In December 1964, the Governor asked each ethnic group to select its own delegates to the 1965 London Constitutional Conference. A.D. Patel nominated himself, James Madhavan, C. A. Shah and Sidiq Koya, all members of the Federation Party. The Governor stated that the Federation group did not represent all Indian political opinion in Fiji and accepted Deoki's proposal that all 18 unofficial members of the Legislative Council attend. At the Conference, while the Federation members insisted on common roll, the ethnic Fijian and European members wanted the status quo to be maintained. Deoki proposed a compromise whereby 12 seats (four from each of the ethnic groups) were elected on communal roll, 18 were elected from cross-voting seats, 6 Fijians, 6 Indians, 3 Europeans and one each from Chinese, Rotumans and Pacific Islanders, and the remaining 6 seats were to be elected on a common roll. Neither proposal was accepted, and instead the Conference decided on 25 communal seats (9 Fijians, 9 Indians and 7 Europeans), 9 cross-voting seats (three for each ethnic group) and two Fijians nominated by the Great Council of Chiefs. When the constitutional framework for Fiji was debated in the Legislative Council in December 1965, Deoki voted with the four Federation members against the new constitution.
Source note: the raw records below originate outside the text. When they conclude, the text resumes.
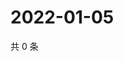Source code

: # 2022-01-05

共 0 条

<!-- BEGIN WEIBO -->
<!-- 最后更新时间 Wed Jan 05 2022 02:17:34 GMT+0800 (China Standard Time) -->

<!-- END WEIBO -->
Determined to defeat Deoki in the 1966 elections, the first to be held by universal suffrage, Patel and the Federation Party nominated Irene Jai Narayan, a teacher. Patel considered that a female candidate, a novelty at the time, would have a better chance of unseating the well-connected Deoki. The ploy succeeded: Narayan beat Deoki by 5,676 votes to 2,779 votes. Deoki was subsequently appointed Vice Chairman of the Sugar Advisory Board, which did not please Patel as Deoki was based in Suva and had little knowledge of the sugar industry.

He was awarded an OBE in the 1971 New Year Honours for his contribution to politics and sport in Fiji. In the 1972 elections he ran again as an independent candidate and received around 10% of the vote. In the same year he was appointed Director of Public Prosecutions, holding the post until emigrating to Brisbane in 1976. He returned to Fiji in 1979 when he was appointed Attorney General and was nominated to the Senate by Prime Minister Kamisese Mara. He resigned in 1981 and returned to Australia.

He died in Gosford in Australia in June 1985 at the age of 68.